Federal and state aid to city governments has declined to the lowest level since 1967, providing only about 20 cents of every municipal revenue dollar in fiscal 1986-87, the Census Bureau said.

By contrast, in the mid-1970s, federal and state aid to city governments rose to a high of 32 cents of each dollar in city revenues, the bureau said Sunday.According to the Census Bureau report, "City Government Finances in 1986-87, federal aid to cities in 1987 amounted to 5 cents of each dollar in revenue while state aid provided another 15 cents.

Federal revenues peaked at 13 cents in 1978, while state revenues reached 22 cents per dollar in 1975, said the Census Bureau, a branch of the Department of Commerce.

"While the federal contribution to cities has continued to fall in recent years, state government aid has leveled off," the Bureau said.

The combined federal and state aid to cities was more than a full cent less in fiscal 1987 than fiscal 1986, dropping from 21.7 cents per city dollar to 20.5 cents per dollar, the study found.

Overall, city revenues across the nation totaled about $169 billion, up nearly 7 percent over 1986, the Census study said.
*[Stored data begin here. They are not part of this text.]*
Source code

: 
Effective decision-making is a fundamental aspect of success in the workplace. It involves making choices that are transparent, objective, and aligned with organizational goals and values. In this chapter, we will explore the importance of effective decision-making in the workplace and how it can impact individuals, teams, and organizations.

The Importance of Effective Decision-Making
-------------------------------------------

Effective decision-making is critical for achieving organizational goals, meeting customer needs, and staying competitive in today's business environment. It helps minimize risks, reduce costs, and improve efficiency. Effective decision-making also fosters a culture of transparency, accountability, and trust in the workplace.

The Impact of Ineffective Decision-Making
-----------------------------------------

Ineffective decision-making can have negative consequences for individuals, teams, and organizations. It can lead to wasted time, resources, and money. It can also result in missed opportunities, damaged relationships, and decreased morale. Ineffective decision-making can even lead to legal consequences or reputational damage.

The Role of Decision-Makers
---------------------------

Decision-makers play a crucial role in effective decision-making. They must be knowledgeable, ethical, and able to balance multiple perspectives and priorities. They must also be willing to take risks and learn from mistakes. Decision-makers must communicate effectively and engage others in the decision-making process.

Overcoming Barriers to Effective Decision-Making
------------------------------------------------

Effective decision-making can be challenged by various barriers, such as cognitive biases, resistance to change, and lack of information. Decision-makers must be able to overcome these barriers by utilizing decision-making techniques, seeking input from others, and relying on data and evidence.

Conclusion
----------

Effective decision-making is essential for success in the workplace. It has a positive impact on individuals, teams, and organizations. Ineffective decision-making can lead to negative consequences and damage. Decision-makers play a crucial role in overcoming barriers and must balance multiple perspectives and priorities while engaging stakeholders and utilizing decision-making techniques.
About one-third, or $55 billion, came from local taxes.

Property taxes continued to be among the largest city government tax sources, the report said, bringing in $27 billion or 16 percent of all revenue.

Sales and income tax together accounted for about $28 billion, municipally owned utility charges also brought in about $28 billion and fees charged for specific municipal services brought in $19 billion, the report said.

At the same time, however, city spending in fiscal 1987 rose nearly 8 percent over fiscal 1986, the report said, rising to $164 billion.